In recent Market Insights Podcasts, Denise Chisholm, director of quantitative market strategy in the Quantitative Research and Investments (QRI) division, Victor Liu, quantitative analyst, and Eric Khatchadourian, director of data analytics, discuss their framework on employing systematic research to offer data-driven insights into the portfolio construction process.
- Systematic solutions are at the root of quantitative investing.
- Inputs, models and outputs contribute to predictive security selection.
- There are new possibilities to unlock hidden resources in data acquisition.
- Industry rotation models help to navigate volatility.
A Framework of Systematic Solutions
Fundamental analysis and quantitative analysis have long been regarded as two separate worlds. But approaches to data gathering and analysis have advanced very rapidly in recent years, and such quant techniques are proving fruitful when it comes to bolstering bottom-up fundamental analysis. In today's data-rich investing environment, fresh investment approaches require leveraging quantitatively disciplined solutions. Creating a framework of systemic solutions is at the root of quantitative investing.
Inputs, Models, and Outputs
How does a company make money? How will the issuer cover its interest payments? What do any of these variables look like in one year, five years? Systemic solutions are an engineered investment research approach which uses data inputs to model such questions and output an investment recommendation. Inputs may include the fundamentals of the company or issuer, the sector, the macro variables, or alternative data such as meeting notes with management, press releases, etc. The model reflects the newly captured understanding of the inputs. Well-engineered models display the capability to predictively identify stock that may have a higher than average probability of overperforming a benchmark.
New Possibilities with Data Acquisition
New approaches to data acquisition allow us to proxy or estimate hidden variables that cannot be observed directly. Engaging our platforms and projects to use the data, we construct our models, multi-factor alpha and proprietary risk models. We seek out the data that can adjust or reframe thinking, being careful researchers not to slip into confirmation bias from data mining. On the quantitative research front, there is a continual evaluation of new and interesting sources, while also looking at traditional data sources in new ways and methods. Advancements in natural language processing are allowing massive amounts of unstructured data to be captured and used in ways that just weren't possible before. Traditional trend-plotting or regression analysis can be joined with techniques such as decision trees or clustering algorithms in the modelling process, unlocking new possibilities.
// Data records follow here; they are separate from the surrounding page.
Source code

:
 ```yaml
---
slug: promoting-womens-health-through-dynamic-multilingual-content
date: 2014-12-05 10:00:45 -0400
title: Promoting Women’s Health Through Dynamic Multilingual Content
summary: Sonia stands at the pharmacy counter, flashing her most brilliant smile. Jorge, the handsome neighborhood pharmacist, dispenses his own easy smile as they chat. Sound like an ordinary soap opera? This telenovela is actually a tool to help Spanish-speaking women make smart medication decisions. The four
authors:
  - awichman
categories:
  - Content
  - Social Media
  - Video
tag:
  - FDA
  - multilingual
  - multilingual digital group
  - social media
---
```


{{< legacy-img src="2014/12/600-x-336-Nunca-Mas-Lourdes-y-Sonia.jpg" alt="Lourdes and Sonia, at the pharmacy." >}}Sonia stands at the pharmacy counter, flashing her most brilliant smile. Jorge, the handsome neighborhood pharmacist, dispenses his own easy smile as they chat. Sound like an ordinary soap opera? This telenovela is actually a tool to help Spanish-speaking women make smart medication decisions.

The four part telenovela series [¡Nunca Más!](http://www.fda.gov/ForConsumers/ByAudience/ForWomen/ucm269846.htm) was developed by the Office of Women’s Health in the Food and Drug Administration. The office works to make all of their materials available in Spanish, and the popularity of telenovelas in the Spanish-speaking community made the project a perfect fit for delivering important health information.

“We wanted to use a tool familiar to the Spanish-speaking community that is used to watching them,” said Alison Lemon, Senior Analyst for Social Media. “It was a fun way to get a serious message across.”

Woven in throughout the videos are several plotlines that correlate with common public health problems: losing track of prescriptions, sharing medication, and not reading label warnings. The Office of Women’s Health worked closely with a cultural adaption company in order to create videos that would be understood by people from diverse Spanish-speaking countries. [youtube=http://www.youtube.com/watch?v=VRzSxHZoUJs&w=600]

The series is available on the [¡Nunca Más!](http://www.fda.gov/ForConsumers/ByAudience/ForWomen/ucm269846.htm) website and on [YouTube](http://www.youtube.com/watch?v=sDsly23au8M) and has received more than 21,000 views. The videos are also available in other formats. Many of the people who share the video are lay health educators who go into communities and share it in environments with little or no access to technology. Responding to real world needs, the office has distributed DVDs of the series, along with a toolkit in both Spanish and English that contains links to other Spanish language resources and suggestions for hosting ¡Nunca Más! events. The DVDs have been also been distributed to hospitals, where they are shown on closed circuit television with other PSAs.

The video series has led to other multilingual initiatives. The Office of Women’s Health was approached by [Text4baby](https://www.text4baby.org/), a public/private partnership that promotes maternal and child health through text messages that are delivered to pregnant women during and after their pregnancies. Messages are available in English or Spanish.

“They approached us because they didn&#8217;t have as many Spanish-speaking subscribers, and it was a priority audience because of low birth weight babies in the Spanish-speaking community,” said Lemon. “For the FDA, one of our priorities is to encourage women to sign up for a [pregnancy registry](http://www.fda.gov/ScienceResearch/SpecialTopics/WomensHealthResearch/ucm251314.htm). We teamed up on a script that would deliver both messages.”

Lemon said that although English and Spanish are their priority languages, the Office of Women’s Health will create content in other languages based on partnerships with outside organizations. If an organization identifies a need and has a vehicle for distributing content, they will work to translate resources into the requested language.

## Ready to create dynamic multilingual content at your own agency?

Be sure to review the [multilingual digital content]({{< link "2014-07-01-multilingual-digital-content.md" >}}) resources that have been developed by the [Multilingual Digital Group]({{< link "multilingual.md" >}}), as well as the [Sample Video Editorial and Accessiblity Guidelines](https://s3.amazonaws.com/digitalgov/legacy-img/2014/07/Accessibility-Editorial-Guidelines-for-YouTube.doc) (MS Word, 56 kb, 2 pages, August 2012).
Quantitative investment analysis is purely data driven and leveraged across strategies for our many active and enhanced index products and separately managed accounts. Our quant professionals work with investment professionals from research teams to portfolio managers to CIOs, and our teams' focus is specialized, such as stock selection models, emerging technology or in alternative data and machine learning methods. We start by forming investment hypotheses and then we connect the relevant data with financial ratios and alternative data science tools and statistics. Using the models, we build our portfolios to meet our investment objectives and our constraints.
Navigating Volatility with Macro Indicators
Macro indicators are very important building blocks for our models. One interesting example is our industry rotation model, a model that aims to predict a three month forward return for all industries. There are mainly two categories of predictors. One is the performance of industries in the past month, i.e. cross industry momentum. The second category is the macro indicators. We look at different types of macro indicators including forecasts of GDP growth, inflation rate, unemployment rate, and many others. From the two categories of predictors, we use historical data and statistical models to choose most relevant predictors and predict performance for each industry. An interesting finding is that historically, cross industry momentum is often the main driver for the prediction.
More recently, macro indicators have become more and more important. We retrain our model monthly in order to swiftly adapt to the challenging environment, revamping our pessimistic or optimistic predictive conclusions for each industry. For example, high inflation, changes in oil prices, and forecasted wage growth have broad cross-market impacts, but those impacts differ by industry, with some performing worse than others. Similarly, we can predict a better performance in other industries due to the reversal impact of the indicators.
Analysis Backed by Expertise
These datasets don't stand alone, and we are always striving to construct a complete and current understanding of the investment landscape. It is crucial to combine the data and analytics with subject matter expertise in the domain, to understand whether the mathematical functions are modelling the real underlying dynamics. Utilizing data points to validate our predictions and the expertise of our seasoned investment experts to drive a disciplined and ever-improving process, we gain and leverage useful data-driven insights into the investment process.